Why make a tiered bed as opposed to a simple raised bed?
1. Carrots. The original tiered bed was designed to be high enough to grow carrots without them being troubled by carrot fly. Had I simply grown carrots in a 1m high box, a lot of soil would have been wasted filling the bed and it would be difficult to reach the middle of it to plants, weed and harvest.
2. Better access to light. The higher tiers get more sun. In my garden the back of the bed would be a damp and murky place were it not raised up to catch more sun.
3. Crop variety. It’s easier to adjust the soil to suit the crop in each tier. With carrots again, the soil in the top tier where the carrots are grown can have sand added to it which doesn’t affect the soil in the lower tiers which may have bonemeal added for strawberries, or manure for Chinese broccoli.
4. Crop rotation. Following on from variety above, crops can be ‘micro-rotated’ within the tiered bed with ease.
5. Warmth. The raised sides of each tier can reflect warmth on to the growing crops. This can be accentuated by painting the sides white, or even coating with silver foil.
6. Weed-free. Maybe this is down more to ground preparation but I find the tiered bed is to all intents and purposes weed-free, more so even than a conventional raised bed.
7. Aesthetically pleasing. A tiered bed does look smart, even a bit of a talking point. And in my narrow garden, the tiered bed gives the impression of width.
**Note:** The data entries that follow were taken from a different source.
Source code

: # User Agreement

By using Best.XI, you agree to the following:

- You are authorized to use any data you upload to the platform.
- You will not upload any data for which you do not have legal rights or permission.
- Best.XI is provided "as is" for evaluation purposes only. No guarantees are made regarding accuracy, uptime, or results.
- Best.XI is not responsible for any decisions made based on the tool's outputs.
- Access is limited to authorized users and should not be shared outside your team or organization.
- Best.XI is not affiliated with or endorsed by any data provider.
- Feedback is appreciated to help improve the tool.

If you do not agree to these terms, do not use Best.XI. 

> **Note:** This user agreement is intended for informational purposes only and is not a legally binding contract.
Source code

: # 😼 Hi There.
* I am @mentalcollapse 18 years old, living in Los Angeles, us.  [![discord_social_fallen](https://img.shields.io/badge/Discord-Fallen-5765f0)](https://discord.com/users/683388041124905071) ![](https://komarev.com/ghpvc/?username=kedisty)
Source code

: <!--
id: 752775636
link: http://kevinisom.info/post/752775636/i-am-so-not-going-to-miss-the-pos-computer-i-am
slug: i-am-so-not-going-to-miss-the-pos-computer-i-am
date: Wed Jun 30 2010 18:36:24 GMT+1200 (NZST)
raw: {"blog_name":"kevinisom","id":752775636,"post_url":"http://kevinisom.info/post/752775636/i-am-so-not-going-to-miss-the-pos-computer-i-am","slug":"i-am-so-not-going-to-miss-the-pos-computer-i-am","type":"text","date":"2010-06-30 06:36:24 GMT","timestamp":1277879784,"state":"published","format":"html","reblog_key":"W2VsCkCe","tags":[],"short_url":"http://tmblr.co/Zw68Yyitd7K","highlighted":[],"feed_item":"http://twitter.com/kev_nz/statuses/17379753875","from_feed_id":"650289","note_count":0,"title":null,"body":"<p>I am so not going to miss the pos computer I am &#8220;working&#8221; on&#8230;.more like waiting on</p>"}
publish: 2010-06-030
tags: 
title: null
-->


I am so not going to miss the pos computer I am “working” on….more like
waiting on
I’m sure an artist could explain why.
Now, out of sheer laziness, I find myself beyond the point of no return in building a massive three-tiered bed on the allotment. I measured up a corner of the bed just under the asparagus where the slope makes it shady and prone to poor drainage – both problems which will be nicely alleviated by a raised bed – and then decided I couldn’t be bothered to cut all the gravel boards to fit, so might as well just use 2.4m boards for the base uncut. That base has now gone down and it’s HUGE. This year as well as carrots in the top, I’ll plant out the courgettes in the lower tiers – I can fill these with lot of kitchen compost which the courgettes like.